08 Jul 2018, 22:21

By Justin Cormack

From Filesystems to CRUD and Beyond

In the beginning there was the filesystem. Well, in 1965 to be precise, when Multics introduced the first filesystem. The Multics filesystem was then implemented in Unix, and is pretty recognisable with a few tweaks with what we use as filesystems now. Files are byte addressed, with read, write and seek operations, and there are read, write and execute permissions by user. Multics had permissions via a list of users rather than groups, but the basic structure is similar.

We have got pretty used to filesystems, and they are very convenient, but they are problematic for distributed and high performace systems. In particular, as standardised by Posix, there are severe performance problems. A write() is required to write data before it returns, even in a situation where multiple writers are writing to the same file; the write should then be visible to all other readers. This is relatively easy to organize on a single machine, but it requires a lot of synchronisation on a cluster. In addition there are lots of metadata operations, around access control, timestamps that are technically required, although access time is often disabled, and directory operations are complex.

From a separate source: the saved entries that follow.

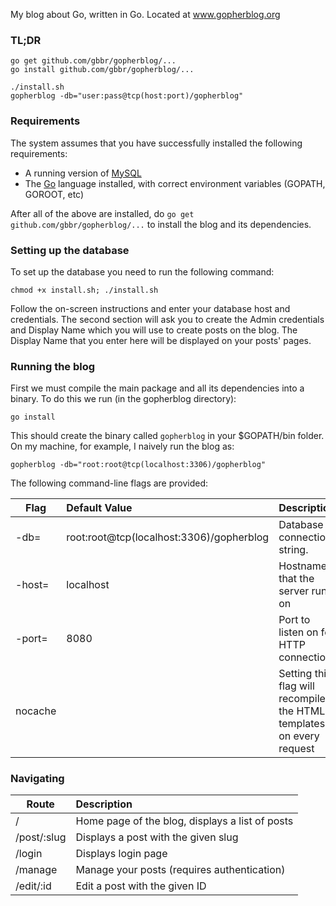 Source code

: My blog about Go, written in Go. Located at www.gopherblog.org

### TL;DR

```
go get github.com/gbbr/gopherblog/...
go install github.com/gbbr/gopherblog/...

./install.sh
gopherblog -db="user:pass@tcp(host:port)/gopherblog"
```

### Requirements

The system assumes that you have successfully installed the following requirements:

* A running version of [MySQL](http://dev.mysql.com/doc/refman/5.1/en/installing.html)
* The [Go](https://golang.org/doc/install) language installed, with correct environment variables (GOPATH, GOROOT, etc)

After all of the above are installed, do `go get github.com/gbbr/gopherblog/...` to install the blog and its dependencies.

### Setting up the database

To set up the database you need to run the following command:

`chmod +x install.sh; ./install.sh`

Follow the on-screen instructions and enter your database host and credentials. The second section will ask you to create the Admin credentials and Display Name which you will use to create posts on the blog. The Display Name that you enter here will be displayed on your posts' pages.

### Running the blog

First we must compile the main package and all its dependencies into a binary. To do this we run (in the gopherblog directory):

`go install`

This should create the binary called `gopherblog` in your $GOPATH/bin folder. On my machine, for example, I naively run the blog as:

`gopherblog -db="root:root@tcp(localhost:3306)/gopherblog"`

The following command-line flags are provided:

| Flag         | Default Value                              | Description                                     |
| ------------- |:------------------------------------------|:------------------------------------------------|
|-db=           | root:root@tcp(localhost:3306)/gopherblog | Database connection string.   |
|-host=           | localhost | Hostname that the server runs on |
|-port=           | 8080 | Port to listen on for HTTP connections |
|nocache        |  | Setting this flag will recompile the HTML templates on every request |


### Navigating

| Route         | Description                                     |
| ------------- |:------------------------------------------------|
| /           | Home page of the blog, displays a list of posts |
| /post/:slug| Displays a post with the given slug             |
| /login      | Displays login page                             |
| /manage     | Manage your posts (requires authentication)     |
| /edit/:id  | Edit a post with the given ID                   |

The first well known alternative to the Posix filesystem was probably Amazon S3, launched in 2006. This removed a lot of the problematic Posix constraints. First there are no directories, although there is a prefix based listing that can be used to give an impression of directories. Second, files can only be updated atomically as a whole. This makes it essentially a key value store with a listing function, and events. Later optional versioning was added too, so previous versions of a value could be retrieved. Access control is a rather complex extended version of per user ACLs, read, write and ability to make changes. S3 is the most succesful and largest distributed filesystem ever created. People rarely complain that it is not Posix compatible; atomic file update actually seems to capture most use cases. Perhaps the most common complaint is inability to append, as people are not used to the model of treating a set of files as a log rather than an individual appended file. There are interfaces to treat S3 as a Posix-like filesystem, such as via Fuse, although they rarely attempt to emulate full semantics and may do a lot of copying behind the scenes, they can be convenient for some use cases where users like to have a familiar interface.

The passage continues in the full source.